Acute GI Bleeding After Percutaneous Coronary Intervention
Acute GI Bleeding After Percutaneous Coronary Intervention
Patients who suffer a GI bleed after PCI are a challenging group. They may have multiple comorbidities and are often medically unstable; treatment must balance the need to prevent ischemic post-procedure complications against the risk that GI hemorrhage in the anticoagulated patient represents. Close liaison between cardiologists and gastroenterologists is paramount, as a number of difficult risk–benefit decisions are required.

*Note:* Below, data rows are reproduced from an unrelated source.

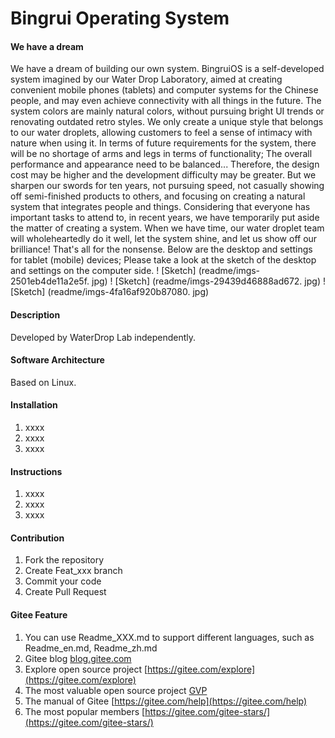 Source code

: # Bingrui Operating System
#### We have a dream
We have a dream of building our own system. BingruiOS is a self-developed system imagined by our Water Drop Laboratory, aimed at creating convenient mobile phones (tablets) and computer systems for the Chinese people, and may even achieve connectivity with all things in the future.
The system colors are mainly natural colors, without pursuing bright UI trends or renovating outdated retro styles. We only create a unique style that belongs to our water droplets, allowing customers to feel a sense of intimacy with nature when using it.
In terms of future requirements for the system, there will be no shortage of arms and legs in terms of functionality; The overall performance and appearance need to be balanced... Therefore, the design cost may be higher and the development difficulty may be greater. But we sharpen our swords for ten years, not pursuing speed, not casually showing off semi-finished products to others, and focusing on creating a natural system that integrates people and things.
Considering that everyone has important tasks to attend to, in recent years, we have temporarily put aside the matter of creating a system. When we have time, our water droplet team will wholeheartedly do it well, let the system shine, and let us show off our brilliance!
That's all for the nonsense. Below are the desktop and settings for tablet (mobile) devices; Please take a look at the sketch of the desktop and settings on the computer side.
! [Sketch] (readme/imgs-2501eb4de11a2e5f. jpg)
! [Sketch] (readme/imgs-29439d46888ad672. jpg)
! [Sketch] (readme/imgs-4fa16af920b87080. jpg)

#### Description
Developed by WaterDrop Lab independently.

#### Software Architecture
Based on Linux.

#### Installation

1.  xxxx
2.  xxxx
3.  xxxx

#### Instructions

1.  xxxx
2.  xxxx
3.  xxxx

#### Contribution

1.  Fork the repository
2.  Create Feat_xxx branch
3.  Commit your code
4.  Create Pull Request


#### Gitee Feature

1.  You can use Readme\_XXX.md to support different languages, such as Readme\_en.md, Readme\_zh.md
2.  Gitee blog [blog.gitee.com](https://blog.gitee.com)
3.  Explore open source project [https://gitee.com/explore](https://gitee.com/explore)
4.  The most valuable open source project [GVP](https://gitee.com/gvp)
5.  The manual of Gitee [https://gitee.com/help](https://gitee.com/help)
6.  The most popular members  [https://gitee.com/gitee-stars/](https://gitee.com/gitee-stars/)
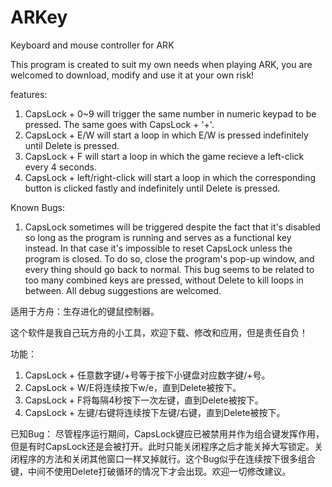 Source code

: # ARKey
Keyboard and mouse controller for ARK

This program is created to suit my own needs when playing ARK, you are welcomed to download, modify and use it at your own risk!

features:
1. CapsLock + 0~9 will trigger the same number in numeric keypad to be pressed. The same goes with CapsLock + '+'.
2. CapsLock + E/W will start a loop in which E/W is pressed indefinitely until Delete is pressed.
3. CapsLock + F will start a loop in which the game recieve a left-click every 4 seconds.
4. CapsLock + left/right-click will start a loop in which the corresponding button is clicked fastly and indefinitely until Delete is pressed.

Known Bugs:
1. CapsLock sometimes will be triggered despite the fact that it's disabled so long as the program is running and serves as a functional key instead. In that case it's impossible to reset CapsLock unless the program is closed. To do so, close the program's pop-up window, and every thing should go back to normal. This bug seems to be related to too many combined keys are pressed, without Delete to kill loops in between. All debug suggestions are welcomed.

适用于方舟：生存进化的键鼠控制器。

这个软件是我自己玩方舟的小工具，欢迎下载、修改和应用，但是责任自负！

功能：
1. CapsLock + 任意数字键/+号等于按下小键盘对应数字键/+号。
2. CapsLock + W/E将连续按下w/e，直到Delete被按下。
3. CapsLock + F将每隔4秒按下一次左键，直到Delete被按下。
4. CapsLock + 左键/右键将连续按下左键/右键，直到Delete被按下。

已知Bug：
尽管程序运行期间，CapsLock键应已被禁用并作为组合键发挥作用，但是有时CapsLock还是会被打开。此时只能关闭程序之后才能关掉大写锁定。关闭程序的方法和关闭其他窗口一样叉掉就行。这个Bug似乎在连续按下很多组合键，中间不使用Delete打破循环的情况下才会出现。欢迎一切修改建议。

There are well-established guidelines for the management of nonvariceal upper GI bleeding, much of which are valid for post-PCI bleeding and will not be discussed here, such as resuscitation, disposition and endoscopic techniques. However, certain aspects of management need careful consideration in these patients, including use of blood transfusions, timing and safety of endoscopy, PPI use, interruption, reversal and reintroduction of anticoagulant and antiplatelet therapy and consideration of surgery.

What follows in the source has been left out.